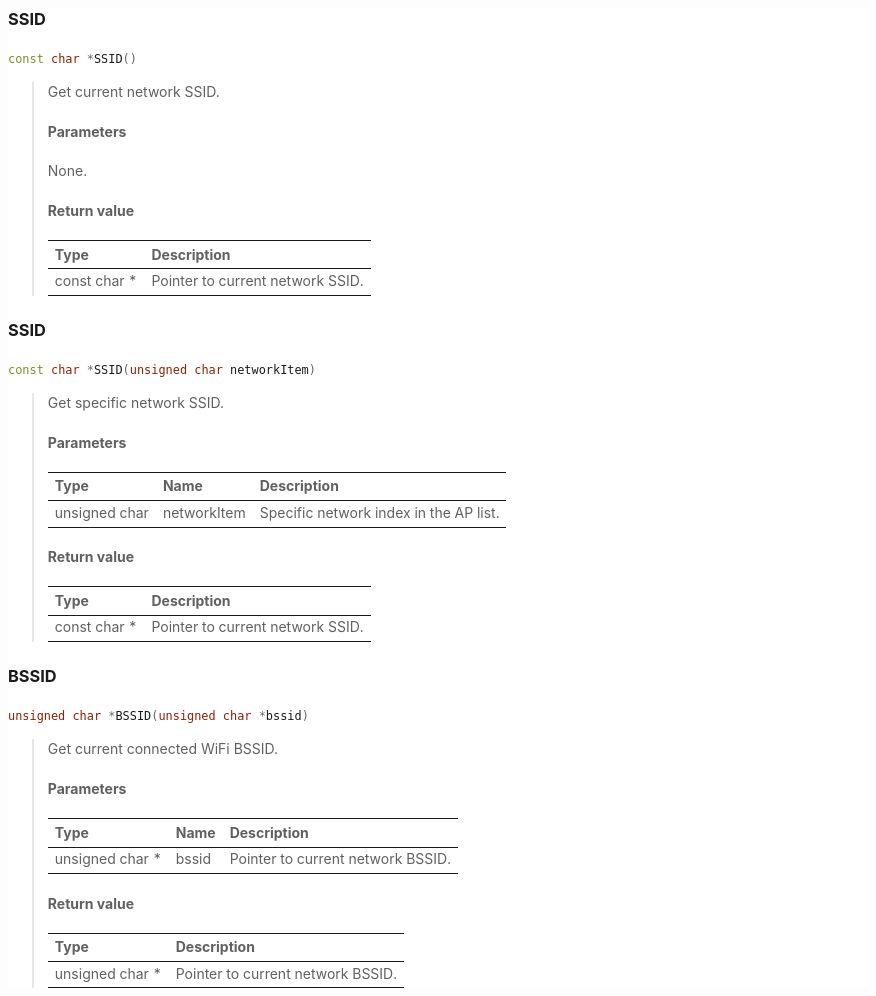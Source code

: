 ### SSID

```cpp
const char *SSID()
```

> Get current network SSID.
>
> #### Parameters
>
> None.
>
> #### Return value
>
> | Type          | Description                      |
> | :------------ | :------------------------------- |
> | const char \* | Pointer to current network SSID. |

### SSID

```cpp
const char *SSID(unsigned char networkItem)
```

> Get specific network SSID.
>
> #### Parameters
>
> | Type          | Name        | Description                            |
> | :------------ | :---------- | :------------------------------------- |
> | unsigned char | networkItem | Specific network index in the AP list. |
>
> #### Return value
>
> | Type          | Description                      |
> | :------------ | :------------------------------- |
> | const char \* | Pointer to current network SSID. |

### BSSID

```cpp
unsigned char *BSSID(unsigned char *bssid)
```

> Get current connected WiFi BSSID.
>
> #### Parameters
>
> | Type             | Name  | Description                       |
> | :--------------- | :---- | :-------------------------------- |
> | unsigned char \* | bssid | Pointer to current network BSSID. |
>
> #### Return value
>
> | Type             | Description                       |
> | :--------------- | :-------------------------------- |
> | unsigned char \* | Pointer to current network BSSID. |
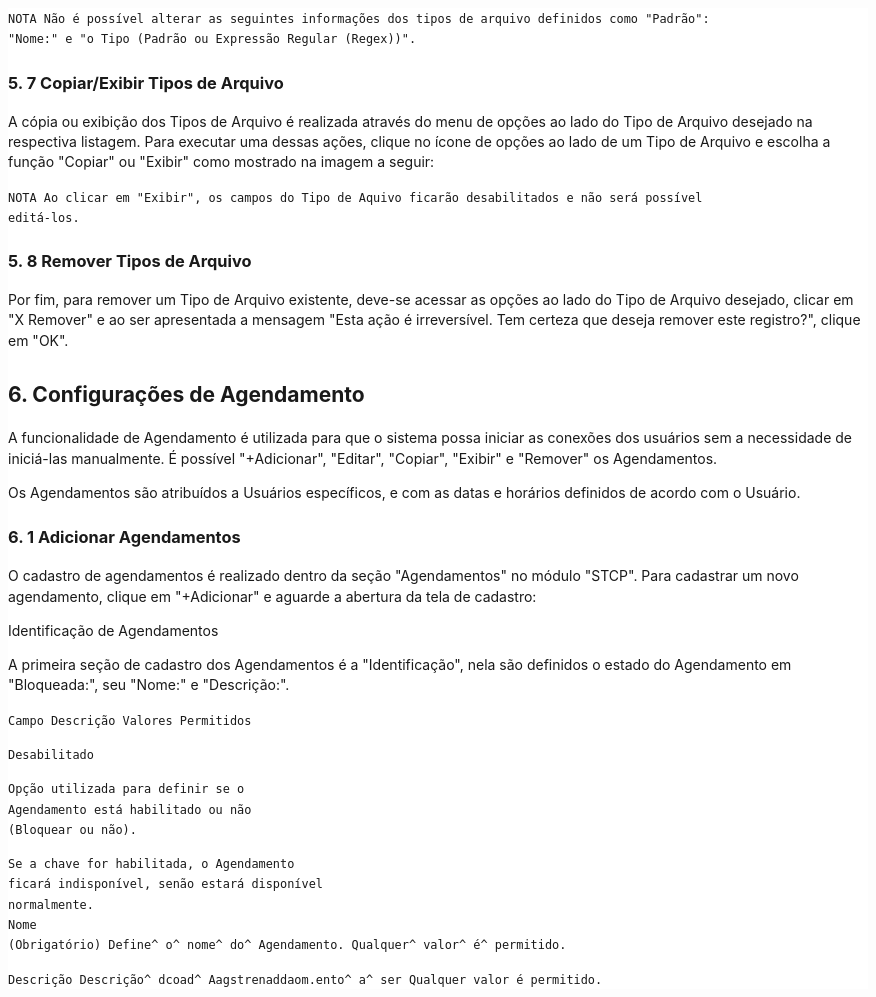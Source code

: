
 ```
NOTA Não é possível alterar as seguintes informações dos tipos de arquivo definidos como "Padrão":
"Nome:" e "o Tipo (Padrão ou Expressão Regular (Regex))".
```
### 5. 7 Copiar/Exibir Tipos de Arquivo

A cópia ou exibição dos Tipos de Arquivo é realizada através do menu de opções ao lado do Tipo de Arquivo
desejado na respectiva listagem. Para executar uma dessas ações, clique no ícone de opções ao lado de um
Tipo de Arquivo e escolha a função "Copiar" ou "Exibir" como mostrado na imagem a seguir:


```
NOTA Ao clicar em "Exibir", os campos do Tipo de Aquivo ficarão desabilitados e não será possível
editá-los.
```
### 5. 8 Remover Tipos de Arquivo

Por fim, para remover um Tipo de Arquivo existente, deve-se acessar as opções ao lado do Tipo de Arquivo
desejado, clicar em "X Remover" e ao ser apresentada a mensagem "Esta ação é irreversível. Tem certeza
que deseja remover este registro?", clique em "OK".

## 6. Configurações de Agendamento


A funcionalidade de Agendamento é utilizada para que o sistema possa iniciar as conexões dos usuários sem a
necessidade de iniciá-las manualmente. É possível "+Adicionar", "Editar", "Copiar", "Exibir" e "Remover" os
Agendamentos.

Os Agendamentos são atribuídos a Usuários específicos, e com as datas e horários definidos de acordo
com o Usuário.

### 6. 1 Adicionar Agendamentos

O cadastro de agendamentos é realizado dentro da seção "Agendamentos" no módulo "STCP". Para
cadastrar um novo agendamento, clique em "+Adicionar" e aguarde a abertura da tela de cadastro:

Identificação de Agendamentos

A primeira seção de cadastro dos Agendamentos é a "Identificação", nela são definidos o estado do
Agendamento em "Bloqueada:", seu "Nome:" e "Descrição:".

```
Campo Descrição Valores Permitidos
```
```
Desabilitado
```
```
Opção utilizada para definir se o
Agendamento está habilitado ou não
(Bloquear ou não).
```
```
Se a chave for habilitada, o Agendamento
ficará indisponível, senão estará disponível
normalmente.
Nome
(Obrigatório) Define^ o^ nome^ do^ Agendamento. Qualquer^ valor^ é^ permitido.
```
```
Descrição Descrição^ dcoad^ Aagstrenaddaom.ento^ a^ ser Qualquer valor é permitido.
```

§ Problem statement
Please copy out each line of the material that holds the string "Exibir".

§ Solution below
### 5. 7 Copiar/Exibir Tipos de Arquivo
Tipo de Arquivo e escolha a função "Copiar" ou "Exibir" como mostrado na imagem a seguir:
NOTA Ao clicar em "Exibir", os campos do Tipo de Aquivo ficarão desabilitados e não será possível
necessidade de iniciá-las manualmente. É possível "+Adicionar", "Editar", "Copiar", "Exibir" e "Remover" os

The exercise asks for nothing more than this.